#### Task prompt
Write out the listing, please, but only from its first line through the line containing "cross-compilation supported |", exactly as given and without pictures.

Top of Provided records

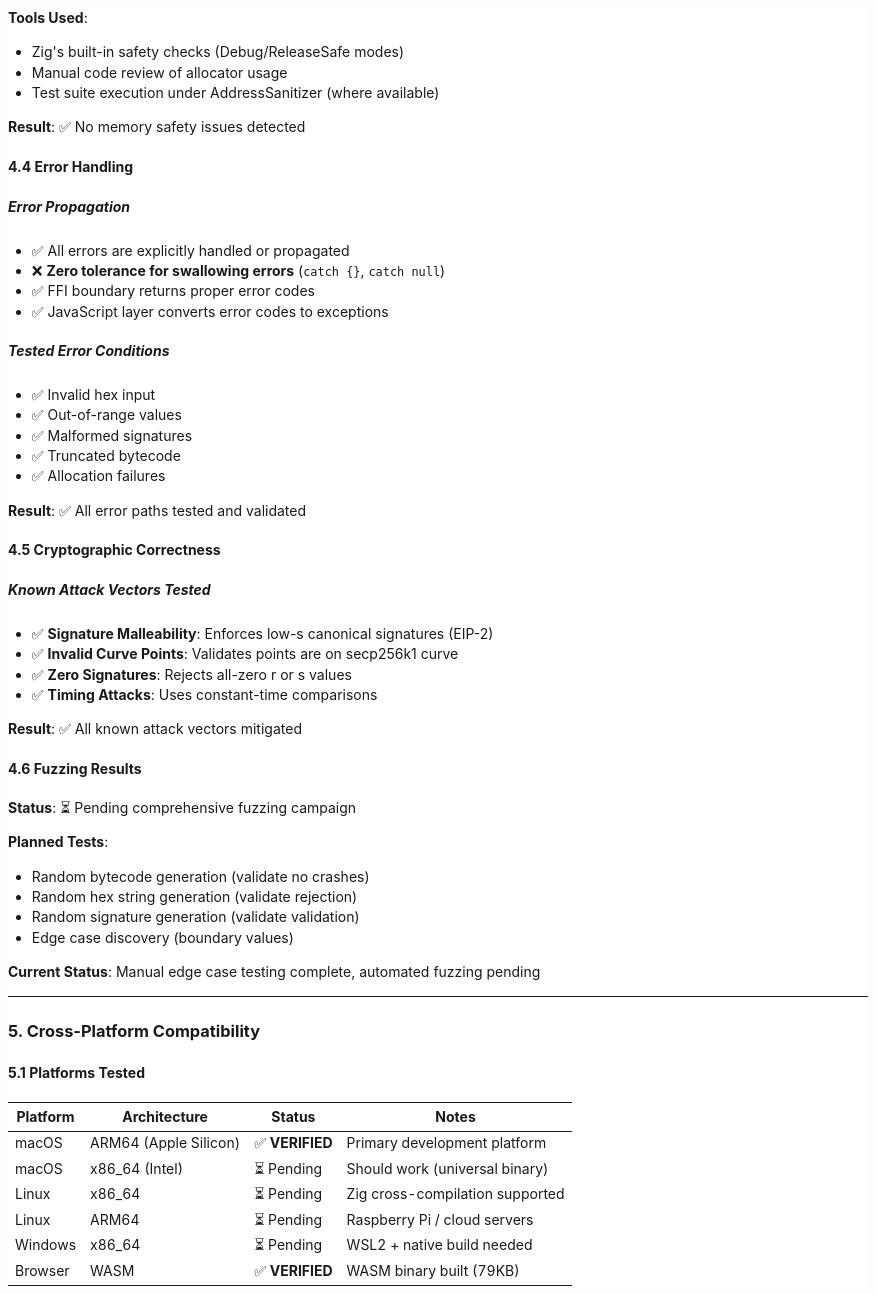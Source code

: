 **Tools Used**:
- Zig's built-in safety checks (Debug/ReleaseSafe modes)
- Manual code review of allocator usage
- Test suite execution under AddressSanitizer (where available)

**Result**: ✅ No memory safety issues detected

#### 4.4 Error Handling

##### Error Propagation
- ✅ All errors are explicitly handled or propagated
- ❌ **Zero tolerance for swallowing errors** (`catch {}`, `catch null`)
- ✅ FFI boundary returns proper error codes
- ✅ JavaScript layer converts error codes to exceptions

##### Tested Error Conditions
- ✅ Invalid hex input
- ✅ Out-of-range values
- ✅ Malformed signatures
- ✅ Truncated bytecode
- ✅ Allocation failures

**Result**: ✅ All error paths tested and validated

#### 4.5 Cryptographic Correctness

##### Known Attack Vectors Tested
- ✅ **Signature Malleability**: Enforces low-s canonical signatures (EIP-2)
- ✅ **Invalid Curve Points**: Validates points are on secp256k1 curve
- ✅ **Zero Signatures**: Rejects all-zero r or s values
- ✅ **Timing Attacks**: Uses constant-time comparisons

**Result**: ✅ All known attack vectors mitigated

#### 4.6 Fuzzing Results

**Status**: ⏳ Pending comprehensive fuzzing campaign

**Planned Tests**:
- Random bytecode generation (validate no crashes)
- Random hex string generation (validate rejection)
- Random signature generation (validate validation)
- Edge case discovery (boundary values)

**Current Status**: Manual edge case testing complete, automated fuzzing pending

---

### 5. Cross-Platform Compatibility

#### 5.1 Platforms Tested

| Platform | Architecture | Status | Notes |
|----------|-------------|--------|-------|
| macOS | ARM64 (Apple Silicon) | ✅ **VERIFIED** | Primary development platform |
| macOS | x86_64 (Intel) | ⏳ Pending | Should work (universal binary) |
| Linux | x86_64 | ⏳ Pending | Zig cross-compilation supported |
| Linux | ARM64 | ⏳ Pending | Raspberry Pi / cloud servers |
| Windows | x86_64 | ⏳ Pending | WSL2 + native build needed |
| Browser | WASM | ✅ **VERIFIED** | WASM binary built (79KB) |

Bottom of Provided records

#### Your solution
Source code

: **Tools Used**:
- Zig's built-in safety checks (Debug/ReleaseSafe modes)
- Manual code review of allocator usage
- Test suite execution under AddressSanitizer (where available)

**Result**: ✅ No memory safety issues detected

#### 4.4 Error Handling

##### Error Propagation
- ✅ All errors are explicitly handled or propagated
- ❌ **Zero tolerance for swallowing errors** (`catch {}`, `catch null`)
- ✅ FFI boundary returns proper error codes
- ✅ JavaScript layer converts error codes to exceptions

##### Tested Error Conditions
- ✅ Invalid hex input
- ✅ Out-of-range values
- ✅ Malformed signatures
- ✅ Truncated bytecode
- ✅ Allocation failures

**Result**: ✅ All error paths tested and validated

#### 4.5 Cryptographic Correctness

##### Known Attack Vectors Tested
- ✅ **Signature Malleability**: Enforces low-s canonical signatures (EIP-2)
- ✅ **Invalid Curve Points**: Validates points are on secp256k1 curve
- ✅ **Zero Signatures**: Rejects all-zero r or s values
- ✅ **Timing Attacks**: Uses constant-time comparisons

**Result**: ✅ All known attack vectors mitigated

#### 4.6 Fuzzing Results

**Status**: ⏳ Pending comprehensive fuzzing campaign

**Planned Tests**:
- Random bytecode generation (validate no crashes)
- Random hex string generation (validate rejection)
- Random signature generation (validate validation)
- Edge case discovery (boundary values)

**Current Status**: Manual edge case testing complete, automated fuzzing pending

---

### 5. Cross-Platform Compatibility

#### 5.1 Platforms Tested

| Platform | Architecture | Status | Notes |
|----------|-------------|--------|-------|
| macOS | ARM64 (Apple Silicon) | ✅ **VERIFIED** | Primary development platform |
| macOS | x86_64 (Intel) | ⏳ Pending | Should work (universal binary) |
| Linux | x86_64 | ⏳ Pending | Zig cross-compilation supported |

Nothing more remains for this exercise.